Source texts of formatted documents —
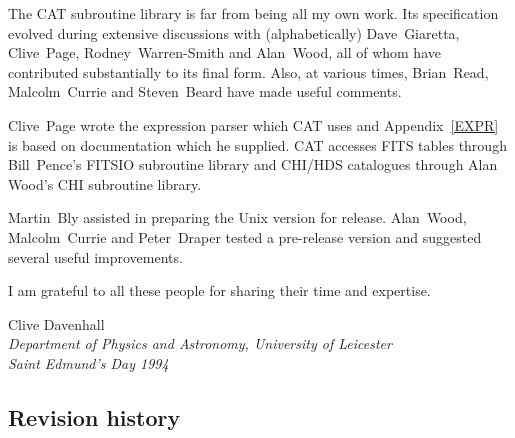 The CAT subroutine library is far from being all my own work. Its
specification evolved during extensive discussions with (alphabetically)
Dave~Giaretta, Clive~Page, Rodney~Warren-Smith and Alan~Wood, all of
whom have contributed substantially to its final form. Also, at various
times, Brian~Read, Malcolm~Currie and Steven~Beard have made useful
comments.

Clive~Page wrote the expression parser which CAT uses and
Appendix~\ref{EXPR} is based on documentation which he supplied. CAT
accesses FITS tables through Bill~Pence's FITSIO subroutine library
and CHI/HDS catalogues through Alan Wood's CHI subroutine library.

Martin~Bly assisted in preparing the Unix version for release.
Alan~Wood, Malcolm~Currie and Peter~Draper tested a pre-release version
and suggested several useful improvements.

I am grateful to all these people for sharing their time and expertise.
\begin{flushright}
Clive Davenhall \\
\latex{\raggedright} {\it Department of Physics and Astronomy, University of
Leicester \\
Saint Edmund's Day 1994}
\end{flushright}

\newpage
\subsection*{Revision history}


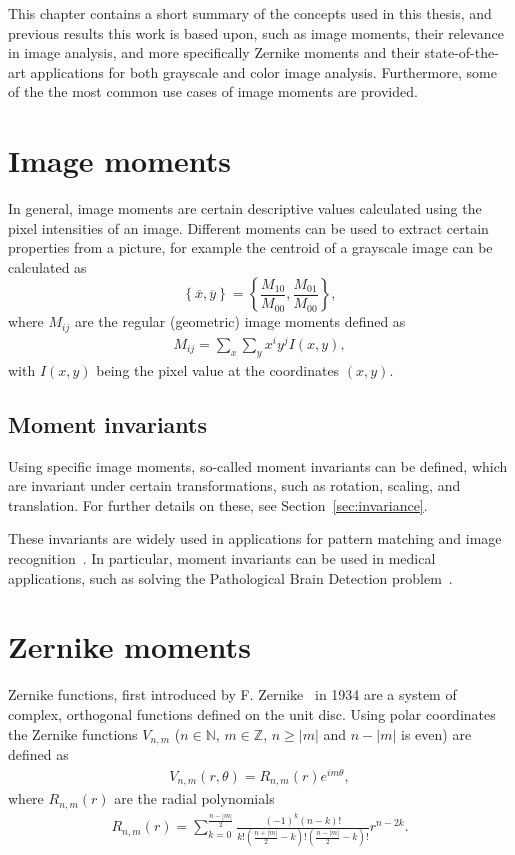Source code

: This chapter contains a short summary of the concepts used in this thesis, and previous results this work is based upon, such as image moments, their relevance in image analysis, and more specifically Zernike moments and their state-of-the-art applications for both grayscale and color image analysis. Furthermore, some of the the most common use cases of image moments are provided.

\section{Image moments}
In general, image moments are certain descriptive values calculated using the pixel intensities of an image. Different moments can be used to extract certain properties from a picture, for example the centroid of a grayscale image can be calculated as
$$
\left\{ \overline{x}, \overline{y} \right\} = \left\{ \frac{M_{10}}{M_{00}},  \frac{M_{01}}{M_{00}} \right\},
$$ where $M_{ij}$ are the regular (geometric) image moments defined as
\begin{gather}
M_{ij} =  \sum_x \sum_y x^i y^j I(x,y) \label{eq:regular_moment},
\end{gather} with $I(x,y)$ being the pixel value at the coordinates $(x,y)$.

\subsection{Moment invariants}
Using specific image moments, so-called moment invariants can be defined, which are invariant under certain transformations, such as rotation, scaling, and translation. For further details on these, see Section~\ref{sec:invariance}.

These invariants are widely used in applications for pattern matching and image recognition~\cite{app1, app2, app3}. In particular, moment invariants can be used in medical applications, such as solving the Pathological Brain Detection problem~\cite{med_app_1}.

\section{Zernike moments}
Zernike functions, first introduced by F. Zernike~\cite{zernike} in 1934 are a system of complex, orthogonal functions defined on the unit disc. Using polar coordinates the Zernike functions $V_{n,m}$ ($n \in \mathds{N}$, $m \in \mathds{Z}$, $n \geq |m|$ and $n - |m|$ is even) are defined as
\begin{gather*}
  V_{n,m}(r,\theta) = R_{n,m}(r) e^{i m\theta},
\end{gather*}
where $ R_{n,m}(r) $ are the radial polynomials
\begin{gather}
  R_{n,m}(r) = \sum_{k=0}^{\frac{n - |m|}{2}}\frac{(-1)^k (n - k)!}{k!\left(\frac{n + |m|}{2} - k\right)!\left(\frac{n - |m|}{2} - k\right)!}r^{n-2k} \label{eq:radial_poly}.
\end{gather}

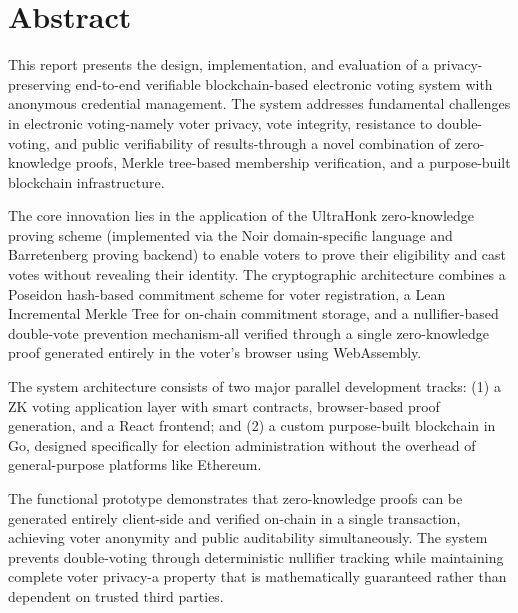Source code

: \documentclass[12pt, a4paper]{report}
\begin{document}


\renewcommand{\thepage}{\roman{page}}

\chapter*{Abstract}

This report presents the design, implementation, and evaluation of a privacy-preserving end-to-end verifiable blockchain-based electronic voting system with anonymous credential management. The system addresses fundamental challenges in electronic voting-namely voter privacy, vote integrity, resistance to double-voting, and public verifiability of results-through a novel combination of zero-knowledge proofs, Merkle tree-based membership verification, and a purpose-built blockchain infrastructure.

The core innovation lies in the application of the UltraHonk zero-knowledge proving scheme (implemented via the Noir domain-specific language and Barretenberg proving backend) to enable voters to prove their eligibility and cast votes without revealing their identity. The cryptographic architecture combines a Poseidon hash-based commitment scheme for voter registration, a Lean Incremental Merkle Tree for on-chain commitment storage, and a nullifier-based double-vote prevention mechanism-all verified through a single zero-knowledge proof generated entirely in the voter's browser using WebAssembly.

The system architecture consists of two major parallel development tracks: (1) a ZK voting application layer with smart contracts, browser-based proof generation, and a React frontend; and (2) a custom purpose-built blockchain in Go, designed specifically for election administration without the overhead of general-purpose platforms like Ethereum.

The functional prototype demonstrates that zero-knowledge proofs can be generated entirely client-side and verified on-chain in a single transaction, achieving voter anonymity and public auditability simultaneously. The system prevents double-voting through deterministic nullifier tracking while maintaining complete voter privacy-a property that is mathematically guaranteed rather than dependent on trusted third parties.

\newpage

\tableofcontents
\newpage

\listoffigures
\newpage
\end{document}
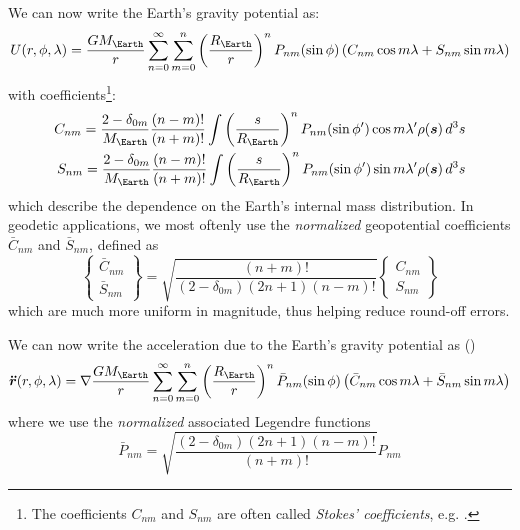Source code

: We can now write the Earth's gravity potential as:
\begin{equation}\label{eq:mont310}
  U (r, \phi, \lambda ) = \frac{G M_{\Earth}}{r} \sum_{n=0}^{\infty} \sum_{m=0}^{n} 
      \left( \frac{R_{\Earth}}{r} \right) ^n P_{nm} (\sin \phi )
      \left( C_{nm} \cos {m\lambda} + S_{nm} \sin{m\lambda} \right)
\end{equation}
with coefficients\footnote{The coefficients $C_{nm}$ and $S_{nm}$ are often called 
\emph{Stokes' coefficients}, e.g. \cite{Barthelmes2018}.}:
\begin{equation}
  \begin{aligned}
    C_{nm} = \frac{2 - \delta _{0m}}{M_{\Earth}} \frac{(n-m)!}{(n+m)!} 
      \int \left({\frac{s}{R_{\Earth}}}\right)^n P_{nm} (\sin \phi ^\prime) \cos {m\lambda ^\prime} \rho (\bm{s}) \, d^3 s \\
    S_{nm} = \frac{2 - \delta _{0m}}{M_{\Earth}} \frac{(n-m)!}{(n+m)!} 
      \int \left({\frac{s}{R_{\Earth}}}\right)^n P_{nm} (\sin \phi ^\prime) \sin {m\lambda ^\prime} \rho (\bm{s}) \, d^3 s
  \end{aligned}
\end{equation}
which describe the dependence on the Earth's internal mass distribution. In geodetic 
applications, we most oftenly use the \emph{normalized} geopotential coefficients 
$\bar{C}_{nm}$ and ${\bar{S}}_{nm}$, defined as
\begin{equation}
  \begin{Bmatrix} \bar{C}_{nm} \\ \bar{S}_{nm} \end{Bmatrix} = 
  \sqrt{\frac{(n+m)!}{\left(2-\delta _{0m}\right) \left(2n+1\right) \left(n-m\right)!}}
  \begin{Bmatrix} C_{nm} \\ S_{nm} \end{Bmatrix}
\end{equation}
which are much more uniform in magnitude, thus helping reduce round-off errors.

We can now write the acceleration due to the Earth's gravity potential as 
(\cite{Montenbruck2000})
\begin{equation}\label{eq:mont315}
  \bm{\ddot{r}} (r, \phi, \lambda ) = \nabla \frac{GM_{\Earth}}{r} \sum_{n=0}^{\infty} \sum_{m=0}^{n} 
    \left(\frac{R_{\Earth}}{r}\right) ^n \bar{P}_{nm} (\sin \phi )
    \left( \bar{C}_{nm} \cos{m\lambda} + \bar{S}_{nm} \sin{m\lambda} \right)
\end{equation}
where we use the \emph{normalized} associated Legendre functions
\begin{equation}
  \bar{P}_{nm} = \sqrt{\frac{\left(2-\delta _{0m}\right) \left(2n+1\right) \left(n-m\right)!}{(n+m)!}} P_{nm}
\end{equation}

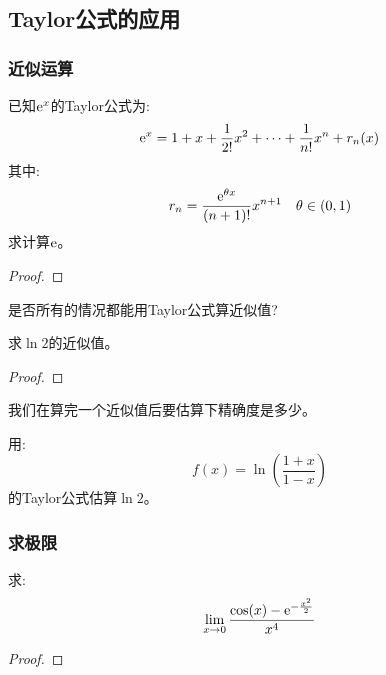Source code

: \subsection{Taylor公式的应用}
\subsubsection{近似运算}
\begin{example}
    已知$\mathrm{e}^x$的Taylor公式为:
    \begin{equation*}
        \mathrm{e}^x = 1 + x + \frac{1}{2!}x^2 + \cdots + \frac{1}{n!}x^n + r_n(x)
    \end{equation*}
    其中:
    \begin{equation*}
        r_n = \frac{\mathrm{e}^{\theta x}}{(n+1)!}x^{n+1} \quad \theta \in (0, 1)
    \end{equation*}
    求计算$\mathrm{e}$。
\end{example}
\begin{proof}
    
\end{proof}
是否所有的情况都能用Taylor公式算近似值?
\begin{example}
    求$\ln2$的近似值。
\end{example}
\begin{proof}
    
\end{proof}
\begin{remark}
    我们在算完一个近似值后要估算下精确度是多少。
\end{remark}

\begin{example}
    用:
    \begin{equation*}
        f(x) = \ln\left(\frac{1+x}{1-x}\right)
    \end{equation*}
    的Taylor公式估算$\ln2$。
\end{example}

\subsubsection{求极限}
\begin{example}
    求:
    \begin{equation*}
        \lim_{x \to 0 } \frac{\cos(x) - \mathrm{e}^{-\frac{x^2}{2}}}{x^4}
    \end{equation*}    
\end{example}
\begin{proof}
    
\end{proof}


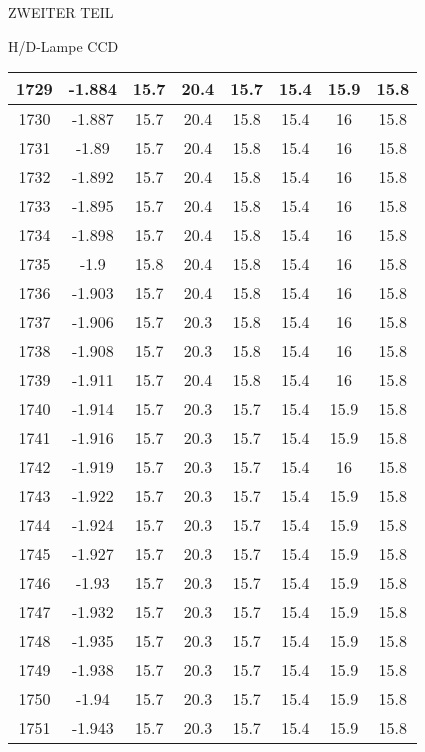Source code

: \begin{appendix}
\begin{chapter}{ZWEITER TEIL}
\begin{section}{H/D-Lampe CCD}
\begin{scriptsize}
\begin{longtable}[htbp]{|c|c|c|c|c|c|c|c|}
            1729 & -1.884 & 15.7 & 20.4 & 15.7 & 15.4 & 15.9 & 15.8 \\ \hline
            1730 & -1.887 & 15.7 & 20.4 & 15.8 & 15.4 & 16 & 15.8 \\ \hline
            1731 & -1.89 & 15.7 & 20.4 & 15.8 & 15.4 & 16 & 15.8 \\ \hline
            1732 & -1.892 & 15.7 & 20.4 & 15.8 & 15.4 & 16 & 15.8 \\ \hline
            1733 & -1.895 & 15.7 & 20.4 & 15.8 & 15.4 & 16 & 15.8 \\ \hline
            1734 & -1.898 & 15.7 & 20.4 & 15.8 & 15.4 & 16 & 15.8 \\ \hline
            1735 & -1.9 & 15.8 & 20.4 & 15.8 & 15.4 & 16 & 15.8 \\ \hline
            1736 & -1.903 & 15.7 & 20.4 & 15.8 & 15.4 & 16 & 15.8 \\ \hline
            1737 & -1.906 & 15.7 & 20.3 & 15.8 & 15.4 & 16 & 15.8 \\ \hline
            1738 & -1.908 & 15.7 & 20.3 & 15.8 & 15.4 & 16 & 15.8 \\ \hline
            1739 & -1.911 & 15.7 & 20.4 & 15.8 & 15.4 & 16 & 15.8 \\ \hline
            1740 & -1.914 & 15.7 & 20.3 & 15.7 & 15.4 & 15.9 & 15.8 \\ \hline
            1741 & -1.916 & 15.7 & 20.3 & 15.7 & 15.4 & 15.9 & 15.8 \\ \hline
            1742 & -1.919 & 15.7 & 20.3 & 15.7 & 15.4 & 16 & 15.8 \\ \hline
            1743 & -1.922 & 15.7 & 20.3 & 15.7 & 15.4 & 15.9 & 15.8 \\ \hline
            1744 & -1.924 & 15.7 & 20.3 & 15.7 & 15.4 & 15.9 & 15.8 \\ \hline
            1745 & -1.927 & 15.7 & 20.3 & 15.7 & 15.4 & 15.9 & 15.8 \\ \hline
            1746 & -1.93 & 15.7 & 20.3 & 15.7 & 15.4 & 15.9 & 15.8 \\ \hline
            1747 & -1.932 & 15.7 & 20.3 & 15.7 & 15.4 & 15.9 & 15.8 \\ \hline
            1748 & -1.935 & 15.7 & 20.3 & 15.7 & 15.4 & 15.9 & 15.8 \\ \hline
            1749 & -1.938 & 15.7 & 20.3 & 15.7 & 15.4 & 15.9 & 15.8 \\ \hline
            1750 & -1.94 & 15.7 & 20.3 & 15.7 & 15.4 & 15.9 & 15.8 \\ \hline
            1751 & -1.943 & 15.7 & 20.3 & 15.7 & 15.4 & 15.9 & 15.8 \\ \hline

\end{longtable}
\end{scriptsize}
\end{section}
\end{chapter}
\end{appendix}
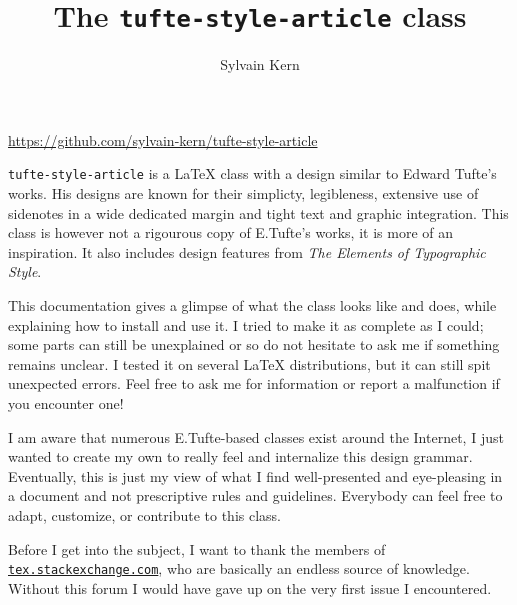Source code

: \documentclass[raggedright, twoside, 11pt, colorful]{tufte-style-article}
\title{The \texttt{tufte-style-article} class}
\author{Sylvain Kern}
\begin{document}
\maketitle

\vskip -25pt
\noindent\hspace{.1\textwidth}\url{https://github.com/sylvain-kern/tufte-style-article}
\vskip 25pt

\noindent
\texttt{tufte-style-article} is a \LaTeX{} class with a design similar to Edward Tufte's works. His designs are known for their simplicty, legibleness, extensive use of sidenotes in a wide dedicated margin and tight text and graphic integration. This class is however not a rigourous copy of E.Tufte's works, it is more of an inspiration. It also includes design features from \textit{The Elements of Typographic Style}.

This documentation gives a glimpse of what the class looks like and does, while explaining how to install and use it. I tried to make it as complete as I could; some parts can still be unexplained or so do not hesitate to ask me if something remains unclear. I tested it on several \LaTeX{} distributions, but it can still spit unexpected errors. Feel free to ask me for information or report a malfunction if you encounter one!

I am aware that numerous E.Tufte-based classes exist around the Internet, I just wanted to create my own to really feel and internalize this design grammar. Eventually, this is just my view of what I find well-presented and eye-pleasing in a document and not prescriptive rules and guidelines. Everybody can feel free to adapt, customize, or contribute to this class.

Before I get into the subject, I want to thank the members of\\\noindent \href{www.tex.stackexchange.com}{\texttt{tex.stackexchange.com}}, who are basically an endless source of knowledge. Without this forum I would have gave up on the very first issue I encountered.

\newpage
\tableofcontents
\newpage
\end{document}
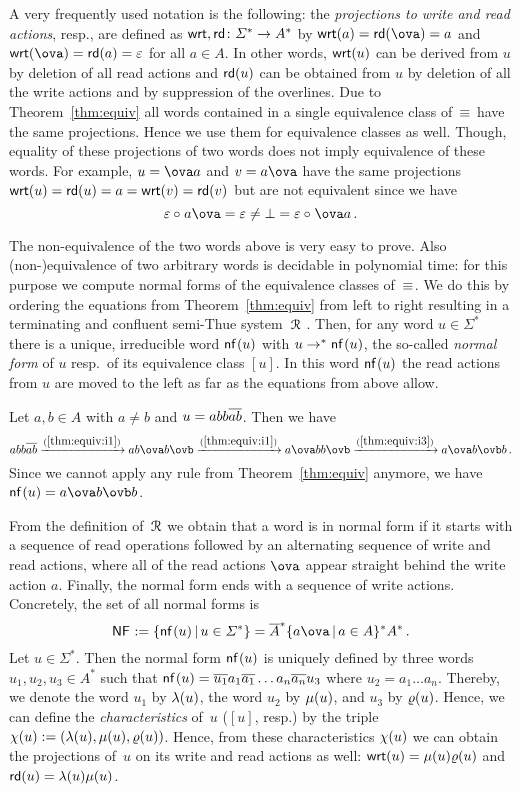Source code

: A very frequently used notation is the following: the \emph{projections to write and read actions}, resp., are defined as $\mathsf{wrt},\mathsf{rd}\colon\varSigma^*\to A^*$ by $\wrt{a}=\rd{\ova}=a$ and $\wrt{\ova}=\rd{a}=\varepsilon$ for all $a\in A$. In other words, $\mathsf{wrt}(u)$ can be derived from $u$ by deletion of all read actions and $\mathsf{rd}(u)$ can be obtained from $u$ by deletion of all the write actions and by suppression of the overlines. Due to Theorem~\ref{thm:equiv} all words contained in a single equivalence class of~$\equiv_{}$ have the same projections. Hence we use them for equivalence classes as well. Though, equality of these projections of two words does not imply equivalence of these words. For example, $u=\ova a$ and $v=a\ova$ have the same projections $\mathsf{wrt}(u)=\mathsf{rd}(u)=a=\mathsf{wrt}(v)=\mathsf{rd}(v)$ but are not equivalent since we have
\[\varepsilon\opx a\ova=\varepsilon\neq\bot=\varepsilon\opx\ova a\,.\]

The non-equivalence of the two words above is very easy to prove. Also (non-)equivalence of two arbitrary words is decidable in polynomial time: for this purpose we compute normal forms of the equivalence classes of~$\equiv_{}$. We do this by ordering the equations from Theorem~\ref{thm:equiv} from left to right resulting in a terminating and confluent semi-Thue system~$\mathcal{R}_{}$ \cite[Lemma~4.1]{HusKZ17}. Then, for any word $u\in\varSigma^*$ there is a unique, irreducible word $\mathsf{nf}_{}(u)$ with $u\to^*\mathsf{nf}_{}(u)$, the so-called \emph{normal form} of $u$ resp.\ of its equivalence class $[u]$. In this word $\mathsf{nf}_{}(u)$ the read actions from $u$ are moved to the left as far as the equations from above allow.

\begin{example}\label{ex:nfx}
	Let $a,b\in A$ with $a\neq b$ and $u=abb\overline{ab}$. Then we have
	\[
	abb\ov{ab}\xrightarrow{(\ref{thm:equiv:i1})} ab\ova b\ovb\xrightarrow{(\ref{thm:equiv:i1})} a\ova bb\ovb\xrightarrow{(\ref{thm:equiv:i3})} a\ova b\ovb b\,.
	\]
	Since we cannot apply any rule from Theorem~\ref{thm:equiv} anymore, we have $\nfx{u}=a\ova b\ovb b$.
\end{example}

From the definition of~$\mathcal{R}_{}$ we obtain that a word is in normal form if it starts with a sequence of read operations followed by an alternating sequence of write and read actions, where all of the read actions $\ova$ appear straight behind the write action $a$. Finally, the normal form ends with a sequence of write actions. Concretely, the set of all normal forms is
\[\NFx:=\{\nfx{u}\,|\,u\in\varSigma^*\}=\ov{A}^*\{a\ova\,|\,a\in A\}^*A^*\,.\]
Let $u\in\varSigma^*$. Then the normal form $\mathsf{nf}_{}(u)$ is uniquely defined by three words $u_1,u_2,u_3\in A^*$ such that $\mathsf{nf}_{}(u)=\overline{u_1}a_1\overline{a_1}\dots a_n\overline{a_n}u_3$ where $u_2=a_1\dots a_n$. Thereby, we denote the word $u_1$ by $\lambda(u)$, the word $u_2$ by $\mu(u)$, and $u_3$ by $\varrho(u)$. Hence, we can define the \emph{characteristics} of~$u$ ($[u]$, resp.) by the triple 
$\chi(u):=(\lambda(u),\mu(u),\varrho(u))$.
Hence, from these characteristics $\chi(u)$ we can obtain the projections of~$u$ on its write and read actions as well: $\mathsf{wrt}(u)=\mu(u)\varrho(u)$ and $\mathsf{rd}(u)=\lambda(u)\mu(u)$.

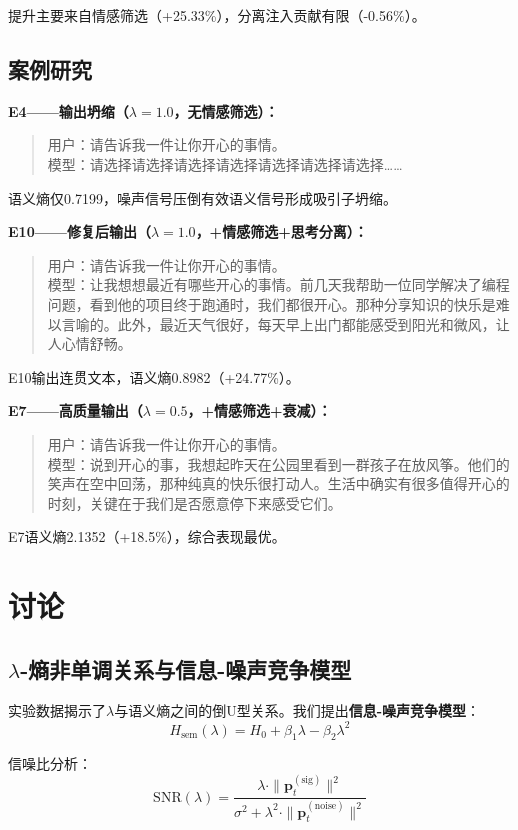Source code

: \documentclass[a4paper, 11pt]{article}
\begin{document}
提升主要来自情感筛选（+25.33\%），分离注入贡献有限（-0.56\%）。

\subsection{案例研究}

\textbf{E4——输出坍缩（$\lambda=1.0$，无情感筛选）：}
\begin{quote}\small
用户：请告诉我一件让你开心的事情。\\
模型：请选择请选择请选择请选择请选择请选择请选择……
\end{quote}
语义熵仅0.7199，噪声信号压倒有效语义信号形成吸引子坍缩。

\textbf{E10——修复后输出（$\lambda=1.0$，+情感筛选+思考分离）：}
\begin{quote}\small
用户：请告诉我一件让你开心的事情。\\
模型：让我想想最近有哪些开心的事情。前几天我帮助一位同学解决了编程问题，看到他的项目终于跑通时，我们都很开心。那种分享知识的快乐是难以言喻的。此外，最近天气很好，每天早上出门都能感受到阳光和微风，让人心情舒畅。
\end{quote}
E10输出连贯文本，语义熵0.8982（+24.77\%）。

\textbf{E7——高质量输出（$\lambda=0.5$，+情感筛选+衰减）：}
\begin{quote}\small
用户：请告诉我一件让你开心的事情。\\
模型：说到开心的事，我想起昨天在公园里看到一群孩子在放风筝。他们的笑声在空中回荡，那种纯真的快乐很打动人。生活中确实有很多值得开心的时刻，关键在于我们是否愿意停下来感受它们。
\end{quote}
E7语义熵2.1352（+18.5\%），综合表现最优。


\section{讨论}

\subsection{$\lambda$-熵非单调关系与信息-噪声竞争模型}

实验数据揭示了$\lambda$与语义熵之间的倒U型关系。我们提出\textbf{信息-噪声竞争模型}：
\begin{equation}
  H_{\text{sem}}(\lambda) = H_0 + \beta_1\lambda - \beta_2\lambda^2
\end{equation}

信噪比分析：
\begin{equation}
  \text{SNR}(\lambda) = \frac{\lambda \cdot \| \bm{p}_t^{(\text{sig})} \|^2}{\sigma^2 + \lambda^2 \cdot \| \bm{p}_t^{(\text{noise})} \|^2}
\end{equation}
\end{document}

Task objective —
Retype only the lines that run from the first line of the entries above to the line containing "and suggested several useful improvements.", both included. Do not carry over any pictures.

Task output —
 The CAT subroutine library is far from being all my own work. Its
specification evolved during extensive discussions with (alphabetically)
Dave~Giaretta, Clive~Page, Rodney~Warren-Smith and Alan~Wood, all of
whom have contributed substantially to its final form. Also, at various
times, Brian~Read, Malcolm~Currie and Steven~Beard have made useful
comments.

Clive~Page wrote the expression parser which CAT uses and
Appendix~\ref{EXPR} is based on documentation which he supplied. CAT
accesses FITS tables through Bill~Pence's FITSIO subroutine library
and CHI/HDS catalogues through Alan Wood's CHI subroutine library.

Martin~Bly assisted in preparing the Unix version for release.
Alan~Wood, Malcolm~Currie and Peter~Draper tested a pre-release version
and suggested several useful improvements.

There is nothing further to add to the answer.